There is one right way to fold linens in my house, and a stack of fluffy bath towels, still warm from the dryer and scented gently with fabric softener, pleases me.
I smooth cotton towels on which my mother embroidered outlines of Dutch girls merrily tending to chores assigned certain days of the week. Dish cloths, bleached snow white, fold to fit a drawer beside the kitchen sink. I am made one with the generations of women before me.
The basket I carry upstairs to the bedrooms is heavy with sheets and pillowcases, smooth and almost silky from years of wear. This is my place. I am home.
This place I call mine today is quite different from the home in which I grew up. Mom used an old Maytag wringer washing machine on our South Dakota farm, and “wash day” was a big event, lots of work, and at least for a child, wonderfully sweet-smelling of clean, fresh air and sunshine. My dad’s overalls smelled warm and faintly of motor oil, like the shop in which he repaired our farm implements.
Crawling between clean, white muslin sheets dried on a clothesline in the hot summer sun and laying my head on pillowcases slightly scorched by Mom’s old iron was a sense-filling pleasure I wish I could have bottled up and saved for the dark, damp days of winter.
I no longer live on the farm that was home for three generations of my people. I don’t even live in the house where my husband and I raised our three children. After 32 years of living in one city, we were transferred to Texas, where we make our home “like a stranger in a foreign country,” as did Abraham of ancient times.
During our first months in Texas, my heart hurt. I grieved for everything and everyone I’d known and the identity I’d attained.

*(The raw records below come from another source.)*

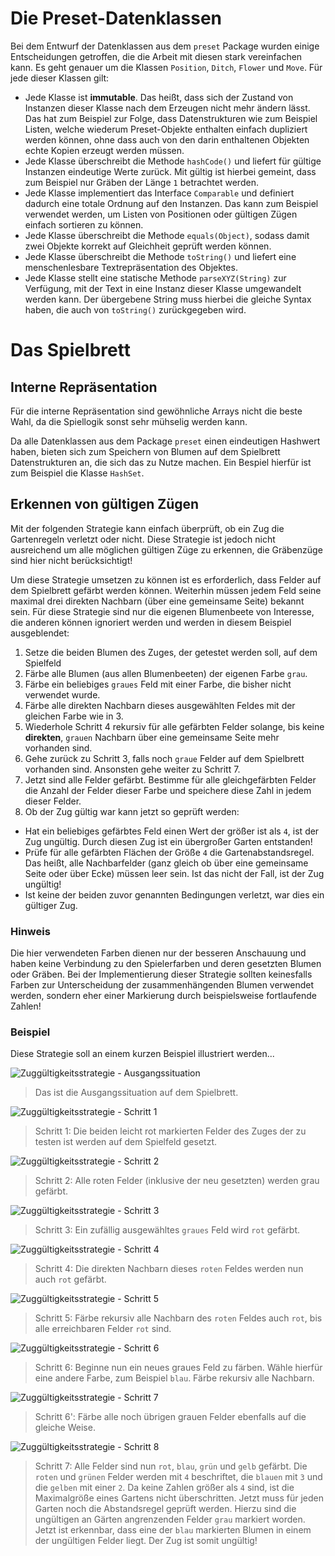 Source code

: # Die Preset-Datenklassen
Bei dem Entwurf der Datenklassen aus dem `preset` Package wurden einige Entscheidungen getroffen, die die Arbeit mit diesen
stark vereinfachen kann. Es geht genauer um die Klassen `Position`, `Ditch`, `Flower` und `Move`. Für jede dieser Klassen gilt:

- Jede Klasse ist **immutable**. Das heißt, dass sich der Zustand von Instanzen dieser Klasse nach dem
Erzeugen nicht mehr ändern lässt. Das hat zum Beispiel zur Folge, dass Datenstrukturen wie zum Beispiel Listen, welche 
wiederum Preset-Objekte enthalten einfach dupliziert werden können, ohne dass auch von den darin enthaltenen Objekten
echte Kopien erzeugt werden müssen.
- Jede Klasse überschreibt die Methode `hashCode()` und liefert für gültige Instanzen eindeutige Werte zurück. Mit gültig
ist hierbei gemeint, dass zum Beispiel nur Gräben der Länge `1` betrachtet werden.
- Jede Klasse implementiert das Interface `Comparable` und definiert dadurch eine totale Ordnung auf den Instanzen. Das
kann zum Beispiel verwendet werden, um Listen von Positionen oder gültigen Zügen einfach sortieren zu können.
- Jede Klasse überschreibt die Methode `equals(Object)`, sodass damit zwei Objekte korrekt auf Gleichheit geprüft werden
können.
- Jede Klasse überschreibt die Methode `toString()` und liefert eine menschenlesbare Textrepräsentation des Objektes. 
- Jede Klasse stellt eine statische Methode `parseXYZ(String)` zur Verfügung, mit der Text in eine Instanz dieser Klasse
umgewandelt werden kann. Der übergebene String muss hierbei die gleiche Syntax haben, die auch von `toString()`
zurückgegeben wird.

# Das Spielbrett 
## Interne Repräsentation
Für die interne Repräsentation sind gewöhnliche Arrays nicht die beste Wahl, da die Spiellogik sonst sehr mühselig werden
kann.

Da alle Datenklassen aus dem Package `preset` einen eindeutigen Hashwert haben, bieten sich zum Speichern von Blumen auf
dem Spielbrett Datenstrukturen an, die sich das zu Nutze machen. Ein Bespiel hierfür ist zum Beispiel die Klasse `HashSet`.

## Erkennen von gültigen Zügen
Mit der folgenden Strategie kann einfach überprüft, ob ein Zug die Gartenregeln verletzt oder nicht. Diese Strategie ist
jedoch nicht ausreichend um alle möglichen gültigen Züge zu erkennen, die Gräbenzüge sind hier nicht berücksichtigt!

Um diese Strategie umsetzen zu können ist es erforderlich, dass Felder auf dem Spielbrett gefärbt werden können. Weiterhin
müssen jedem Feld seine maximal drei direkten Nachbarn (über eine gemeinsame Seite) bekannt sein. Für diese Strategie sind
nur die eigenen Blumenbeete von Interesse, die anderen können ignoriert werden und werden in diesem Beispiel ausgeblendet:

1. Setze die beiden Blumen des Zuges, der getestet werden soll, auf dem Spielfeld
2. Färbe alle Blumen (aus allen Blumenbeeten) der eigenen Farbe `grau`.
3. Färbe ein beliebiges `graues` Feld mit einer Farbe, die bisher nicht verwendet wurde.
4. Färbe alle direkten Nachbarn dieses ausgewählten Feldes mit der gleichen Farbe wie in 3.
5. Wiederhole Schritt 4 rekursiv für alle gefärbten Felder solange, bis keine **direkten**, `grauen` Nachbarn über eine gemeinsame Seite mehr vorhanden sind.
6. Gehe zurück zu Schritt 3, falls noch `graue` Felder auf dem Spielbrett vorhanden sind. Ansonsten gehe weiter zu Schritt 7.
7. Jetzt sind alle Felder gefärbt. Bestimme für alle gleichgefärbten Felder die Anzahl der Felder dieser Farbe und speichere
diese Zahl in jedem dieser Felder.
8. Ob der Zug gültig war kann jetzt so geprüft werden:
- Hat ein beliebiges gefärbtes Feld einen Wert der größer ist als `4`, ist der Zug ungültig. Durch diesen Zug ist ein 
übergroßer Garten entstanden!
- Prüfe für alle gefärbten Flächen der Größe `4` die Gartenabstandsregel. Das heißt, alle Nachbarfelder (ganz gleich ob 
über eine gemeinsame Seite oder über Ecke) müssen leer sein. Ist das nicht der Fall, ist der Zug ungültig!
- Ist keine der beiden zuvor genannten Bedingungen verletzt, war dies ein gültiger Zug.

### Hinweis
Die hier verwendeten Farben dienen nur der besseren Anschauung und haben keine Verbindung zu den Spielerfarben und deren
gesetzten Blumen oder Gräben. Bei der Implementierung dieser Strategie sollten keinesfalls Farben zur Unterscheidung der
zusammenhängenden Blumen verwendet werden, sondern eher einer Markierung durch beispielsweise fortlaufende Zahlen!

### Beispiel
Diese Strategie soll an einem kurzen Beispiel illustriert werden...

![Zuggültigkeitsstrategie - Ausgangssituation](images/board-8-garden-violation-test-1.png)
> Das ist die Ausgangssituation auf dem Spielbrett.

![Zuggültigkeitsstrategie - Schritt 1](images/board-8-garden-violation-test-2.png)
> Schritt 1: Die beiden leicht rot markierten Felder des Zuges der zu testen ist werden auf dem Spielfeld gesetzt.

![Zuggültigkeitsstrategie - Schritt 2](images/board-8-garden-violation-test-3.png)
> Schritt 2: Alle roten Felder (inklusive der neu gesetzten) werden grau gefärbt.

![Zuggültigkeitsstrategie - Schritt 3](images/board-8-garden-violation-test-4.png)
> Schritt 3: Ein zufällig ausgewähltes `graues` Feld wird `rot` gefärbt.

![Zuggültigkeitsstrategie - Schritt 4](images/board-8-garden-violation-test-5.png)
> Schritt 4: Die direkten Nachbarn dieses `roten` Feldes werden nun auch `rot` gefärbt.

![Zuggültigkeitsstrategie - Schritt 5](images/board-8-garden-violation-test-6.png)
> Schritt 5: Färbe rekursiv alle Nachbarn des `roten` Feldes auch `rot`, bis alle erreichbaren Felder `rot` sind.

![Zuggültigkeitsstrategie - Schritt 6](images/board-8-garden-violation-test-7.png)
> Schritt 6: Beginne nun ein neues graues Feld zu färben. Wähle hierfür eine andere Farbe, zum Beispiel `blau`. Färbe
rekursiv alle Nachbarn.

![Zuggültigkeitsstrategie - Schritt 7](images/board-8-garden-violation-test-8.png)
> Schritt 6': Färbe alle noch übrigen grauen Felder ebenfalls auf die gleiche Weise.

![Zuggültigkeitsstrategie - Schritt 8](images/board-8-garden-violation-test-9.png)
> Schritt 7: Alle Felder sind nun `rot`, `blau`, `grün` und `gelb` gefärbt. Die `roten` und `grünen` Felder werden mit `4`
beschriftet, die `blauen` mit `3` und die `gelben` mit einer `2`. Da keine Zahlen größer als `4` sind, ist die Maximalgröße eines Gartens
nicht überschritten. Jetzt muss für jeden Garten noch die Abstandsregel geprüft werden. Hierzu sind die ungültigen an Gärten
angrenzenden Felder `grau` markiert worden. Jetzt ist erkennbar, dass eine der `blau` markierten Blumen in einem der
ungültigen Felder liegt. Der Zug ist somit ungültig!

Certain that company transfers were a ‘90s phenomenon, I raged about how unnatural it was and how cruel for corporations to rip people out of their lives and plant them in a dry and weary land where there’s no water.
Looking to my ancestors for affirmation, I found instead people who understood they were aliens and pilgrims, looking for a better place.
My maternal grandmother left her homeland with her husband, their five children and her mother-in-law, and made a new home for them in America. She bore two more children in the United States, learned to speak and understand the English language and never saw her own parents again.
My paternal great-grandmother spent her first years in America working as a servant for people who never bothered to learn her name. We know her only by the name they gave her. When she married my great-grandfather, they crossed the country in their primitive “RV,” a covered wagon. I suspect it wasn’t as comfortable as our minivan, and I’d guess she was lonely sometimes.
How I wish I could talk to those devout women. I believe they journeyed with purpose and were thankful for gifts of joy along the way.
On a recent trip north to our old hometown, time with friend and family—especially grandchildren—seemed to fly away, and yet, how odd to find that for all our longings, where we were is no longer home.
We can’t go back.
As we drove southwest toward Dallas again, it was with a new sense of anticipation. There is more for us up ahead. There will be life after Dallas—new roads to travel and new places to pitch our tent, because we are part of a great continuum, along with those who preceded us.
Stacking the towels, I see our history in the linen closet: navy blue and sand beige for the upstairs guest bathroom in Wisconsin, baby-blanket blue for ours, Kelly green for the powder room there, burgundy and navy for our Texas-size master suite.
Our bed made with fresh sheets, tightly mitered corners, pillowcases with open ends away from the door, satisfies me. This is my place. I am home.